Working Backwards to the Technology - webwielder
http://daringfireball.net/2014/02/working_backwards
======
smacktoward
I would generally agree with the overall thrust of the post, that successful
products come from looking at the customer's problems first rather than what
technologies you happen to have on hand to sell them. But the bit about how
basic, non-product-oriented research is a distraction and a waste of effort
leaves a bad taste in my mouth.

Look at one of the cited examples:

 _> AT&T had Bell Labs, created Unix, and never made a successful product out
of that work._

Which, sure, OK. But on the other hand, ask yourself where Apple (since we're
talking about them here) would be today if Bell Labs had never existed. Bell
Labs invented UNIX; no UNIX means no BSD, which means no NeXTSTEP, which means
no OS X. Bell Labs invented C; no C means no Objective-C. Bell Labs invented
the freaking _transistor_ , without which the idea of a "personal computer"
would have been utterly ridiculous.
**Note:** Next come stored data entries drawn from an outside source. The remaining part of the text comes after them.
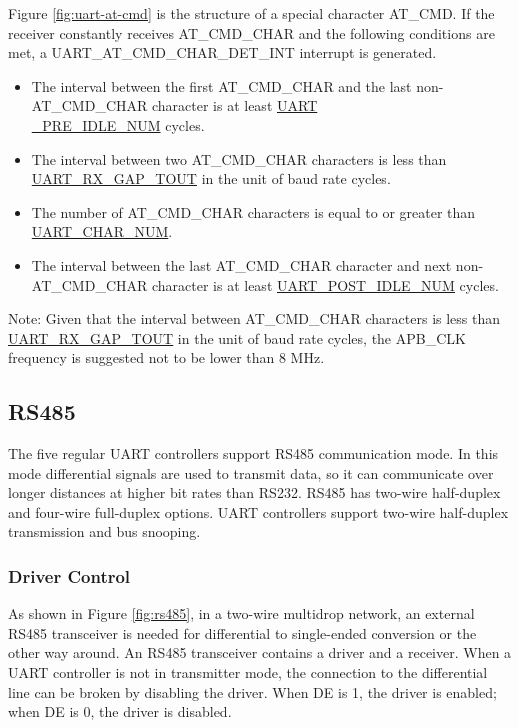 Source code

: \documentclass[main\_\_EN.tex]{subfiles}
\begin{document}
Figure \ref{fig:uart-at-cmd} is the structure of a special character AT\_CMD. If the receiver constantly receives AT\_CMD\_CHAR and the following conditions are met, a UART\_AT\_CMD\_CHAR\_DET\_INT interrupt is generated.

\begin{itemize}
    \item The interval between the first AT\_CMD\_CHAR and the last non-AT\_CMD\_CHAR character is at least \hyperref[fielddesc:UARTPREIDLENUM]{UART\\\_PRE\_IDLE\_NUM} cycles.
    \item The interval between two AT\_CMD\_CHAR characters is less than \hyperref[fielddesc:UARTRXGAPTOUT]{UART\_RX\_GAP\_TOUT} in the unit of baud rate cycles.
    \item The number of AT\_CMD\_CHAR characters is equal to or greater than \hyperref[fielddesc:UARTCHARNUM]{UART\_CHAR\_NUM}.
    \item The interval between the last AT\_CMD\_CHAR character and next non-AT\_CMD\_CHAR character is at least \hyperref[fielddesc:UARTPOSTIDLENUM]{UART\_POST\_IDLE\_NUM} cycles.
\end{itemize}

Note: Given that the interval between AT\_CMD\_CHAR characters is less than \hyperref[fielddesc:UARTRXGAPTOUT]{UART\_RX\_GAP\_TOUT} in the unit of baud rate cycles, the APB\_CLK frequency is suggested not to be lower than 8 MHz.

\subsection{RS485}

The five regular UART controllers support RS485 communication mode. In this mode differential signals are used to transmit data, so it can communicate over longer distances at higher bit rates than RS232. RS485 has two-wire half-duplex and four-wire full-duplex options. UART controllers support two-wire half-duplex transmission and bus snooping.


\subsubsection{Driver Control}

As shown in Figure \ref{fig:rs485}, in a two-wire multidrop network, an external RS485 transceiver is needed for differential to single-ended conversion or the other way around. An RS485 transceiver contains a driver and a receiver. When a UART controller is not in transmitter mode, the connection to the differential line can be broken by disabling the driver. When DE is 1, the driver is enabled; when DE is 0, the driver is disabled.
\end{document}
These are all fundamental inventions that
made entire generations of tech businesses possible.

So one way to look at it is Gruber's way, that skipping out on R&D means that
Apple is "focused." Another way to look at it would be that Apple is a
freeloader. That they cheerfully take useful things that are only available to
them due to the generosity of others to build products on, without seeing a
need to ever be the generous ones themselves -- to replenish the commons that
made their own fortune possible.

That's probably good business, at least in the near term. If there's a pile of
gold sitting out in the town square, you'd be a fool not to grab as much of it
as you could for yourself. But unless _someone 's_ throwing new gold onto that
pile, eventually it's going to run out. And if you've used the gold to set
yourself up as a goldsmith, that's going to be a pretty bleak day for you. You
know?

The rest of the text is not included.